Il mantello, i broccati d’oro, i pizzi, l’abito cadono giù, la statua resta
nuda, sembra il manichino di un supermercato, ha perduto il fascino e lo
sguardo altero. Il miracolo della statua è nei vestiti che indossa. Il
sacerdote ha fatto irruzione, «No» li rimprovera. «Vestitela abbasc’» comanda
ai confratelli senza rivolgere uno sguardo alla Regina, intimorito di poterla
vedere senza abiti. I due uomini sono tarchiati, rubizzi. Stavano al
radiocomando dell’Italsider, guidavano il carroponte, sovrintendevano agli
spostamenti all’interno della fabbrica, hanno visto alcuni loro amici tranciati
dalle lame d’acciaio nella notte. Si sono votati in tempo all’amore mariano,
prima che calasse la lama della sorte.

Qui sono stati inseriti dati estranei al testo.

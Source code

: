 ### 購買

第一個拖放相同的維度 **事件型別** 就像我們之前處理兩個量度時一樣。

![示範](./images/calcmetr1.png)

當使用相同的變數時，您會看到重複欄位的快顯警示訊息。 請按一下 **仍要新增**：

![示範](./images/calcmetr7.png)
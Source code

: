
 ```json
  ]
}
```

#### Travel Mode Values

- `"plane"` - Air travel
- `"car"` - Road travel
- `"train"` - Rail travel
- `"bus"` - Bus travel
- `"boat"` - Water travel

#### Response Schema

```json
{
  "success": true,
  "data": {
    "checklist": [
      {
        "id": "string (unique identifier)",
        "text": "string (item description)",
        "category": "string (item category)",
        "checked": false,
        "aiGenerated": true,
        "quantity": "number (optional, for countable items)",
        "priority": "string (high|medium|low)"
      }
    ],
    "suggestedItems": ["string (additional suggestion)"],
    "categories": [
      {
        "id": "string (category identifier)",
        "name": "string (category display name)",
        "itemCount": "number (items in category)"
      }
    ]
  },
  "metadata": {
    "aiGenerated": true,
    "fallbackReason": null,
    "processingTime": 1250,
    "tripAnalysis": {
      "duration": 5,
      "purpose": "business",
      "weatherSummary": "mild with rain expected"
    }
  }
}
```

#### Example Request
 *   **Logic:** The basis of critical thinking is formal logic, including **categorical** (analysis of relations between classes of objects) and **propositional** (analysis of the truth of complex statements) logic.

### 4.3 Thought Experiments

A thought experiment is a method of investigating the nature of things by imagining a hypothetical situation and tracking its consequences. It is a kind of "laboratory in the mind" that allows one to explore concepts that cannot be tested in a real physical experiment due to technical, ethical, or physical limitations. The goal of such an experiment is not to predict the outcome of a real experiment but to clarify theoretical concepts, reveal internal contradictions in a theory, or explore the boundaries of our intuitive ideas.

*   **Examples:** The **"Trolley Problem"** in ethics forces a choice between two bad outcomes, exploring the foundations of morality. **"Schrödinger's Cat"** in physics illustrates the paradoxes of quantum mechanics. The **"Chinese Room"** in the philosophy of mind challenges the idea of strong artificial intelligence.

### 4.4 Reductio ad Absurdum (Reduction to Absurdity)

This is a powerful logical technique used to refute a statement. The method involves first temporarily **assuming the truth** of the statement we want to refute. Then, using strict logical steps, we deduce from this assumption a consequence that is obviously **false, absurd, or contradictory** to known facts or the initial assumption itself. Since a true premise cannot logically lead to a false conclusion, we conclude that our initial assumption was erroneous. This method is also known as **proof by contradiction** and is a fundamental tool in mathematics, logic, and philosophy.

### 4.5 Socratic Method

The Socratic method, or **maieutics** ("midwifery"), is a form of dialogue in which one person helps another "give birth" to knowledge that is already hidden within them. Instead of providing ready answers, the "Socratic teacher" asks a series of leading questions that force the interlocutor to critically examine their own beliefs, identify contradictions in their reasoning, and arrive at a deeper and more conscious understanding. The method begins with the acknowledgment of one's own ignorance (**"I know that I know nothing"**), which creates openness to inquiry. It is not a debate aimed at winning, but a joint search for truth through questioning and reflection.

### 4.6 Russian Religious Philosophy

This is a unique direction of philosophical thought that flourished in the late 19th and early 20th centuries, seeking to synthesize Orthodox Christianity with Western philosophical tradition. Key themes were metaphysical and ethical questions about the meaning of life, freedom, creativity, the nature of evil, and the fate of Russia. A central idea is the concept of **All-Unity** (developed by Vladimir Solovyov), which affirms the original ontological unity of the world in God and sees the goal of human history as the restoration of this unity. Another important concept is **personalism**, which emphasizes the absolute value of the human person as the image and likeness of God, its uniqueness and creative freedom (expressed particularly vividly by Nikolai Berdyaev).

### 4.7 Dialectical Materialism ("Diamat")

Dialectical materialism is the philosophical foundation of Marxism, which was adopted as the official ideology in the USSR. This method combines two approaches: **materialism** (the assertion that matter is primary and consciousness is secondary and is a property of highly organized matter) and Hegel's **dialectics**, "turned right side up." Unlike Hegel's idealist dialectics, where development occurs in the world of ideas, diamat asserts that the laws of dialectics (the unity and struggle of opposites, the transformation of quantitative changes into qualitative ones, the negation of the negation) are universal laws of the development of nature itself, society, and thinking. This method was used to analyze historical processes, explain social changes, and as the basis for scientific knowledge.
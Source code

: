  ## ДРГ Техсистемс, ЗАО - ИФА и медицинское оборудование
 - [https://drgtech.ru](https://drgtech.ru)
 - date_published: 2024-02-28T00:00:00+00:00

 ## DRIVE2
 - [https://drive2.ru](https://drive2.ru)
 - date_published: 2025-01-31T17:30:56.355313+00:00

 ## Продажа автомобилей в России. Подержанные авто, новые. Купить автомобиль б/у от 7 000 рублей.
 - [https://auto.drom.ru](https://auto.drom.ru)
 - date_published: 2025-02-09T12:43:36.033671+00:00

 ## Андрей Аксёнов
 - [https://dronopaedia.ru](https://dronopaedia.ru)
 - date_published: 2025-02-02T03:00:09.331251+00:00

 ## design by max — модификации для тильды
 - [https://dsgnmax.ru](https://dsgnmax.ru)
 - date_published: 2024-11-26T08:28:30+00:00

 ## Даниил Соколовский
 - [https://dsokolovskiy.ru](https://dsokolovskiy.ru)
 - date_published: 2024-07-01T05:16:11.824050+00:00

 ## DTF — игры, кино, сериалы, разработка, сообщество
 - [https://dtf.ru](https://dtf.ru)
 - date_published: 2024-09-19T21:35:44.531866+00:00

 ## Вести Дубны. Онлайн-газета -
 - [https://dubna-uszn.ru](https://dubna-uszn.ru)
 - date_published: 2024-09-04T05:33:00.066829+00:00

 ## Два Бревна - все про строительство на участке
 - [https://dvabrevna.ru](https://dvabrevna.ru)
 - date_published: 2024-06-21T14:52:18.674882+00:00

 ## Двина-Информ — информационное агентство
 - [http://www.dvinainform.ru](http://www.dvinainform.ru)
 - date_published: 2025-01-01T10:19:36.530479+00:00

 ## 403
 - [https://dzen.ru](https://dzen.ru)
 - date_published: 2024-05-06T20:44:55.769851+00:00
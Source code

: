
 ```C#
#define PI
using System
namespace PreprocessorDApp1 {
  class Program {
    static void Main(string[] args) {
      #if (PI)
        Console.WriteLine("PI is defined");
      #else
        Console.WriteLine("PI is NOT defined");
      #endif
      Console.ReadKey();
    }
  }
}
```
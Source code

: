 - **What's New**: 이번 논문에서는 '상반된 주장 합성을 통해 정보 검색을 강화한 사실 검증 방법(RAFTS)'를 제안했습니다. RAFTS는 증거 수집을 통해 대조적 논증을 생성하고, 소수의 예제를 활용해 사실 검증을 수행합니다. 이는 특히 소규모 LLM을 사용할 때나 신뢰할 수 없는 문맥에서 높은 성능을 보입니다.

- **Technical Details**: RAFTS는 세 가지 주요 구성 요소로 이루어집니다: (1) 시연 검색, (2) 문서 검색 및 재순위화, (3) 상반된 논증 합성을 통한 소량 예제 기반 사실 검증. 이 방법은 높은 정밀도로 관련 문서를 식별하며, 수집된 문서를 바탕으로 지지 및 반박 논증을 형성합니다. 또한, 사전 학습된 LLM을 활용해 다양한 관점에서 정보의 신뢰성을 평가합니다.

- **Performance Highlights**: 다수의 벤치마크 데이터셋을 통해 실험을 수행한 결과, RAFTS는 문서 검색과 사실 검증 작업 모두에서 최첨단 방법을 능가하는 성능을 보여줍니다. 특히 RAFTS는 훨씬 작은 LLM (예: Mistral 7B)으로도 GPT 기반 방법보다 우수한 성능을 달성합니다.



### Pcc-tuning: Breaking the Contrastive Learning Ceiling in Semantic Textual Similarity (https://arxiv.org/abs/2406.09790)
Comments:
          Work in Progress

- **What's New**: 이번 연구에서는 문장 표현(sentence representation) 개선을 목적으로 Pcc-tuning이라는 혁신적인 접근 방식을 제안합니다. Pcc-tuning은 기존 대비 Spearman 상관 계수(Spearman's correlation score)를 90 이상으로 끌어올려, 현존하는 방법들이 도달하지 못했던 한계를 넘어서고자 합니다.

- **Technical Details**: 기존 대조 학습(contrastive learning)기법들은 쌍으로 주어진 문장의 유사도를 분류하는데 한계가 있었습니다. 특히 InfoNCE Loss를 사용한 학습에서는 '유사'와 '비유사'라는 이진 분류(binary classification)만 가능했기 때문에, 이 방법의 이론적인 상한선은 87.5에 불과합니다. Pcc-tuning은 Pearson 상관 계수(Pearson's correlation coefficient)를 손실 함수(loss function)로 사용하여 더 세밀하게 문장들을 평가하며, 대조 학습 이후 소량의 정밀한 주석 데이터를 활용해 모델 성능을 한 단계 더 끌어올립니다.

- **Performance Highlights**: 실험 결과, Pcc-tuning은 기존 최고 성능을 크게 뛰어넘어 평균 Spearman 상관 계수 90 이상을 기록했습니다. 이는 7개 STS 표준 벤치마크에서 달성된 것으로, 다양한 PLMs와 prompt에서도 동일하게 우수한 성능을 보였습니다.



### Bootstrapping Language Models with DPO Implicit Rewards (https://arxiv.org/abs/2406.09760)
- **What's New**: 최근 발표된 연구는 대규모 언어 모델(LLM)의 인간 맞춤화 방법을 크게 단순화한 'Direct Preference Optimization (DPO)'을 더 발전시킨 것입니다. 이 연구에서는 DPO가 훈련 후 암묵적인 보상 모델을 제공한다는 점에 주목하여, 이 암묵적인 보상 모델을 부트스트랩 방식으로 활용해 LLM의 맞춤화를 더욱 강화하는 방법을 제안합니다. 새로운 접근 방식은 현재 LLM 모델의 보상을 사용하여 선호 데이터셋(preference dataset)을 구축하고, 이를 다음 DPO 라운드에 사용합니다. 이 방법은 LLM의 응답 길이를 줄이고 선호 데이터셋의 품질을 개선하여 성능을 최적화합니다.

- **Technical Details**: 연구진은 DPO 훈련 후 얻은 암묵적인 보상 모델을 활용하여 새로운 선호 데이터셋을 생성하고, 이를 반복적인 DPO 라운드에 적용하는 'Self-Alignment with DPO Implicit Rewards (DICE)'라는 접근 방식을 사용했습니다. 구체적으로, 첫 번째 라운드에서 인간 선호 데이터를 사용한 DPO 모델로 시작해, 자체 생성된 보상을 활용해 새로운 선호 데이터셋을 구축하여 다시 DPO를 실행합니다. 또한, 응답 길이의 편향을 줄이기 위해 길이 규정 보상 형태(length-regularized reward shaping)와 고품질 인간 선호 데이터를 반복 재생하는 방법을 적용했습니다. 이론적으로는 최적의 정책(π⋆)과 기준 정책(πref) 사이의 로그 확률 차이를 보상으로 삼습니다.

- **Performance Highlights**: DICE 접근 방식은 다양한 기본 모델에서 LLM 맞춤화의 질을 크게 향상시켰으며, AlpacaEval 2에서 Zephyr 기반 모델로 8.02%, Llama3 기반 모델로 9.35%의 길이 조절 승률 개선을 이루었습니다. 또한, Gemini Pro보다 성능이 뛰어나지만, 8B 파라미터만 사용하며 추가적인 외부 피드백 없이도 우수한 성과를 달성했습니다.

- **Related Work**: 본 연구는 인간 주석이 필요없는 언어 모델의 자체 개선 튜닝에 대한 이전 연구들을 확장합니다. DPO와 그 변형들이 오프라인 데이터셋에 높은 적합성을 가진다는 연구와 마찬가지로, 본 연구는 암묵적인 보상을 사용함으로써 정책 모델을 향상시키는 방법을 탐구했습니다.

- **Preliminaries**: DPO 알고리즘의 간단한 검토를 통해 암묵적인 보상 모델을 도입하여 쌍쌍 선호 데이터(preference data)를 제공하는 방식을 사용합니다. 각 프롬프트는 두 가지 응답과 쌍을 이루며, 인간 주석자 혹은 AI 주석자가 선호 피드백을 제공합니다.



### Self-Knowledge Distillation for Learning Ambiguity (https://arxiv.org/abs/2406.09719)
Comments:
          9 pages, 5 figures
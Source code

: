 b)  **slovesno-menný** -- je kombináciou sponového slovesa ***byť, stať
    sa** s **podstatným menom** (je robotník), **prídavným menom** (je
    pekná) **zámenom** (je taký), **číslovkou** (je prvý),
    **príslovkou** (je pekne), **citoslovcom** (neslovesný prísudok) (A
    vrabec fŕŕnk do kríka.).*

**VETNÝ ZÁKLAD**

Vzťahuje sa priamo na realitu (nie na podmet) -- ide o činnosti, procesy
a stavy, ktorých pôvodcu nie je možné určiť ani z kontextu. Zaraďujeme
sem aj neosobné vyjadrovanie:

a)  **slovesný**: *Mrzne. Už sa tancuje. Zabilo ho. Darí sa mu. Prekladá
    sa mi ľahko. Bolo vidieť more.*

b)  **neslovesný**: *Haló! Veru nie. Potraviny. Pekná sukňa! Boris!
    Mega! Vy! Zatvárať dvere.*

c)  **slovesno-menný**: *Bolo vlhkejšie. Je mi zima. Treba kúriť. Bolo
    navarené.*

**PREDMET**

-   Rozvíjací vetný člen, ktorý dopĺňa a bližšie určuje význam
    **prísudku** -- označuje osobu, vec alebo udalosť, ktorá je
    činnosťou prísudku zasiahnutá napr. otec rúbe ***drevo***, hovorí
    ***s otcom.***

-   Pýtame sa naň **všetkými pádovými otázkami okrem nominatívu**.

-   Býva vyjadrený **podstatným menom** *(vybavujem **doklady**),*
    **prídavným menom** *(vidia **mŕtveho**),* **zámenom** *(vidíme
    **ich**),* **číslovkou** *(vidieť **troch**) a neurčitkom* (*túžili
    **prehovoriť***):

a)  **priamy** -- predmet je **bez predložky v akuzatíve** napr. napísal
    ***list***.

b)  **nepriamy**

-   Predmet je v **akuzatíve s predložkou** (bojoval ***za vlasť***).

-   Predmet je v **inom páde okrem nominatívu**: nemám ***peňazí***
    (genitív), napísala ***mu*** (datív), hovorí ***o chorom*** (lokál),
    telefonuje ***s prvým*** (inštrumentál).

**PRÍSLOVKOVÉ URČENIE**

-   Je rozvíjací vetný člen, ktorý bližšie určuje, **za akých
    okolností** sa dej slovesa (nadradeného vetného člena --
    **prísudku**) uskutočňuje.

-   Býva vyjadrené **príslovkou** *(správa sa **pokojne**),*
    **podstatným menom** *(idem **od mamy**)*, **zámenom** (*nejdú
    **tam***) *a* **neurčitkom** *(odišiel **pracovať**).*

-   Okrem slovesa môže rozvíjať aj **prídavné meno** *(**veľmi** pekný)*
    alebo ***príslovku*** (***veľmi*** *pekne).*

Affidarsi all’Addolorata per loro è una
religione, dedicarsi alla cura di una statua di legno e dei suoi vestiti. La
pregano, si segnano e portano quei vestiti impregnati di umido, incenso,
polvere alla moglie o alla madre. Se la messa è abbasc’, a loro spetta un
compito che pochissimi uomini riescono a portare a termine. Produce
inquietudine e un piccolo, segreto piacere da non condividere: il senso di
responsabilità, compiere un gesto che nessuno deve conoscere. La Madonna è
troppo alta per passare per le scale, e i genieri la spostano al centro della
chiesa azzurra, nello spazio tra l’altare e i banchi, uno le tiene ferme le
gambe, l’altro l’avvolge con le braccia, come volesse danzare con lei. Il
geniere più anziano vive da solo, si è consacrato a Maria, l’unica donna della
sua vita. La sua dedizione sfocia quasi nella mania che hanno i solitari, i
puri di cuore, i pazzi. Le dà un bacio alle ginocchia, poi l’altro spinge il
corpo. S’avverte un colpo secco, il giro in senso antiorario, la statua che stride.
L’uomo che tiene in basso le gambe suda, abbracciato al mistero che nei giorni
della settimana santa percorre la città e fa segnare migliaia di uomini e
donne. L’uomo consacrato a Maria sta facendo girare il busto dal bacino, che
ruota fino a svitarsi. I respiri dei due maschi si fanno concitati e pesanti,
il fiato caldo della fatica è come se arrivasse sotto forma di vapore alle mie
narici, mi scalda i capillari del viso. Maria Addolorata è divisa in due,
smontata, il meccanismo carrucolare in mostra, un dente di legno che spunta dal
grembo aperto. L’uomo in ginocchio, innanzi alle gambe di Maria, non è
consacrato alla Madonna come l’altro confratello anziano, ha una moglie, una
sorella e dei nipoti. Uno sono io, assisto alla vestizione e alla scomposizione
della Maria Vergine Addolorata da anni. Sin dalla prima volta, quando ero un
bambino, ho imparato che esistono amori impossibili, ma talmente grandi e
innominabili che non si possono spiegare. L’uomo tremante davanti a Maria
Vergine Addolorata, che ogni anno nelle feste di devozione si veste con un
sacco bianco e la mozzetta azzurra, la corda stretta in vita, è innamorato di
una statua, ma non potrà mai raccontarlo a nessuno. Deve accontentarsi di metterlo
in scena durante la settimana santa.”